• [Work instruction]: From the entries that follow, copy each line in which "label" appears.

Recorded data
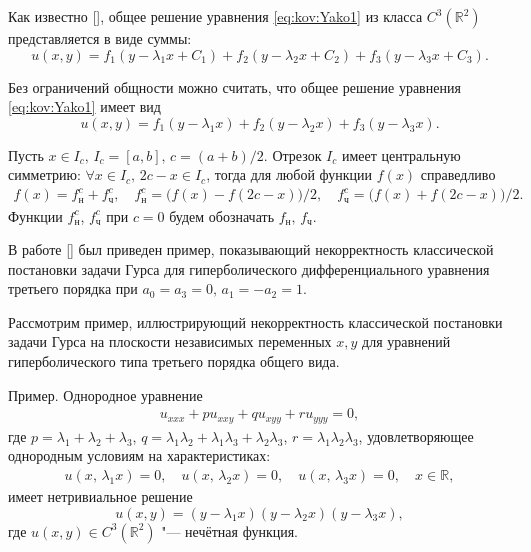 Как известно [], общее решение уравнения \eqref{eq:kov:Yako1} из класса $C^{3}(\mathbb{R}^{2})$ представляется в
виде суммы:
$$
u(x,y)=f_{1}(y-\lambda_{1}x+C_{1})+f_{2}(y-\lambda_{2}x+C_{2})+f_{3}(y-\lambda_{3}x+C_{3}).
$$

Без ограничений общности можно считать, что общее решение уравнения \eqref{eq:kov:Yako1} имеет вид
\begin{equation}
u(x,y)=f_{1}(y-\lambda_{1}x)+f_{2}(y-\lambda_{2}x)+f_{3}(y-\lambda_{3}x). 
\label{eq:kov:Yako4}
\end{equation}

Пусть $x\in I_{c},\, I_{c}=[a, b],\,c=({a+b})/{2}$. Отрезок
$I_{c}$ имеет центральную симметрию: $\forall x\in I_{c},\, 2c-x \in I_{c}$, тогда для любой функции $f(x)$ справедливо
\begin{gather*}
f(x)=f_{{\text{н}}}^{c}+f_{{\text{ч}}}^{c}, \quad  f_{{\text{н}}}^{c}=\bigl(f(x)-f(2c-x)\bigr)/2,\quad 
f_{{\text{ч}}}^{c}=\bigl(f(x)+f(2c-x)\bigr)/2.
\end{gather*}
Функции $ f_{{\text{н}}}^{c}$,  $f_{{\text{ч}}}^{c}$
при $c=0$ будем обозначать  $f_{{\text{н}}},\,f_{{\text{ч}}}$.

\smallskip

В работе  [] был приведен пример,
показывающий некорректность классической постановки задачи Гурса
для гиперболического дифференциального уравнения третьего порядка
при $a_{0}=a_{3}=0,\,a_{1}=-a_{2}=1$.

Рассмотрим пример, иллюстрирующий некорректность классической
постановки задачи Гурса на плоскости независимых переменных $x, y$
для уравнений гиперболического типа третьего порядка общего вида.

\smallskip

{\sc Пример.}   Однородное уравнение
\begin{gather}
u_{xxx}+pu_{xxy}+qu_{xyy}+ru_{yyy}=0,\label{eq:kov:Yako2}
\end{gather}
где  $p=\lambda_{1}+\lambda_{2}+\lambda_{3}$,
$q=\lambda_{1}\lambda_{2}+\lambda_{1}\lambda_{3}+\lambda_{2}\lambda_{3}$,
$r=\lambda_{1}\lambda_{2}\lambda_{3}$,
удовлетворяющее однородным условиям на характеристиках:
\begin{gather}
\label{eq:kov:Yako21}
u\left(x,\,\lambda_{1}x\right)=0,\quad 
u\left(x,\,\lambda_{2}x\right)=0,\quad 
u\left(x,\,\lambda_{3}x\right)=0,\quad x\in\mathbb{R},
\end{gather}
имеет нетривиальное решение
\begin{equation}
u(x,y)=(y-\lambda_{1}x)(y-\lambda_{2}x)(y-\lambda_{3}x),\label{eq:kov:Yako22}
\end{equation}
где $ u(x,y)\in C^{3}(\mathbb{R}^2)$ "--- нечётная функция.
\smallskip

• [Answer section]:
\label{eq:kov:Yako4}
u_{xxx}+pu_{xxy}+qu_{xyy}+ru_{yyy}=0,\label{eq:kov:Yako2}
\label{eq:kov:Yako21}
u(x,y)=(y-\lambda_{1}x)(y-\lambda_{2}x)(y-\lambda_{3}x),\label{eq:kov:Yako22}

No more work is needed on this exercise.